[The task]
Below are some records. Copy every line in them that holds "content".

[Extracted data]
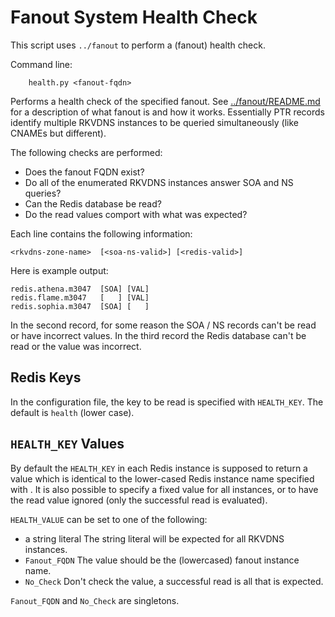 # Fanout System Health Check

This script uses `../fanout` to perform a (fanout) health check.

Command line:
```
    health.py <fanout-fqdn>
```
Performs a health check of the specified fanout. See [../fanout/README.md](../fanout/) for a
description of what fanout is and how it works. Essentially PTR records identify
multiple RKVDNS instances to be queried simultaneously (like CNAMEs but different).

The following checks are performed:

* Does the fanout FQDN exist?
* Do all of the enumerated RKVDNS instances answer SOA and NS queries?
* Can the Redis database be read?
* Do the read values comport with what was expected?

Each line contains the following information:

    <rkvdns-zone-name>  [<soa-ns-valid>] [<redis-valid>]

Here is example output:

    redis.athena.m3047  [SOA] [VAL]
    redis.flame.m3047   [   ] [VAL]
    redis.sophia.m3047  [SOA] [   ]

In the second record, for some reason the SOA / NS records can't be read or have incorrect
values. In the third record the Redis database can't be read or the value was incorrect.

Redis Keys
----------

In the configuration file, the key to be read is specified with `HEALTH_KEY`. The
default is `health` (lower case).

`HEALTH_KEY` Values
-----------------

By default the `HEALTH_KEY` in each Redis instance is supposed to return a value which
is identical to the lower-cased Redis instance name specified with <fanout-fqdn>. It
is also possible to specify a fixed value for all instances, or to have the read value
ignored (only the successful read is evaluated).

`HEALTH_VALUE` can be set to one of the following:

* a string literal    The string literal will be expected for all RKVDNS instances.
* `Fanout_FQDN`         The value should be the (lowercased) fanout instance name.
* `No_Check`            Don't check the value, a successful read is all that is expected.

`Fanout_FQDN` and `No_Check` are singletons.
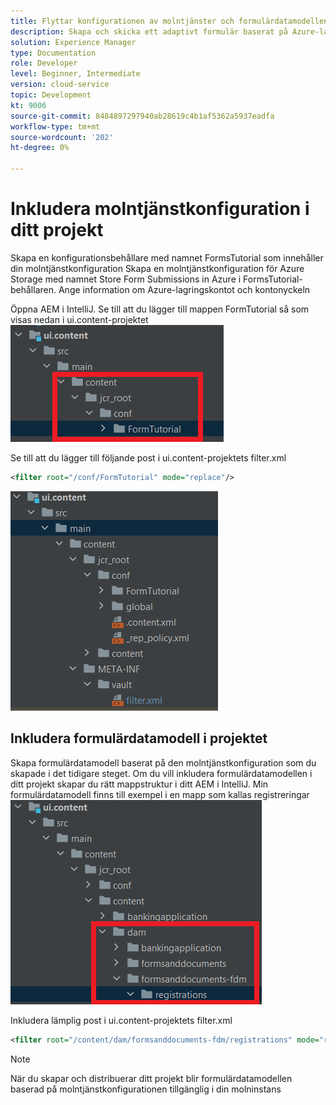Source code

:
 ```yaml
---
title: Flyttar konfigurationen av molntjänster och formulärdatamodellen till molninstansen
description: Skapa och skicka ett adaptivt formulär baserat på Azure-lagringsformulärens datamodell till molninstansen.
solution: Experience Manager
type: Documentation
role: Developer
level: Beginner, Intermediate
version: cloud-service
topic: Development
kt: 9006
source-git-commit: 8484897297940ab28619c4b1af5362a5937eadfa
workflow-type: tm+mt
source-wordcount: '202'
ht-degree: 0%

---
```



# Inkludera molntjänstkonfiguration i ditt projekt

Skapa en konfigurationsbehållare med namnet FormsTutorial som innehåller din molntjänstkonfiguration Skapa en molntjänstkonfiguration för Azure Storage med namnet Store Form Submissions in Azure i FormsTutorial-behållaren. Ange information om Azure-lagringskontot och kontonyckeln

Öppna AEM i IntelliJ. Se till att du lägger till mappen FormTutorial så som visas nedan i ui.content-projektet
![cloud-services-configuration](assets/cloud-services-configuration.png)

Se till att du lägger till följande post i ui.content-projektets filter.xml

```xml
<filter root="/conf/FormTutorial" mode="replace"/>
```

![filter-xml](assets/ui-content-filter.png)

## Inkludera formulärdatamodell i projektet

Skapa formulärdatamodell baserat på den molntjänstkonfiguration som du skapade i det tidigare steget. Om du vill inkludera formulärdatamodellen i ditt projekt skapar du rätt mappstruktur i ditt AEM i IntelliJ. Min formulärdatamodell finns till exempel i en mapp som kallas registreringar
![fdm-content](assets/ui-content-fdm.png)

Inkludera lämplig post i ui.content-projektets filter.xml

```xml
<filter root="/content/dam/formsanddocuments-fdm/registrations" mode="replace"/>
```


>[!NOTE]
>
>När du skapar och distribuerar ditt projekt blir formulärdatamodellen baserad på molntjänstkonfigurationen tillgänglig i din molninstans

[Result for this exercise]
Öppna AEM i IntelliJ. Se till att du lägger till mappen FormTutorial så som visas nedan i ui.content-projektet
Se till att du lägger till följande post i ui.content-projektets filter.xml
![filter-xml](assets/ui-content-filter.png)
![fdm-content](assets/ui-content-fdm.png)
Inkludera lämplig post i ui.content-projektets filter.xml
<filter root="/content/dam/formsanddocuments-fdm/registrations" mode="replace"/>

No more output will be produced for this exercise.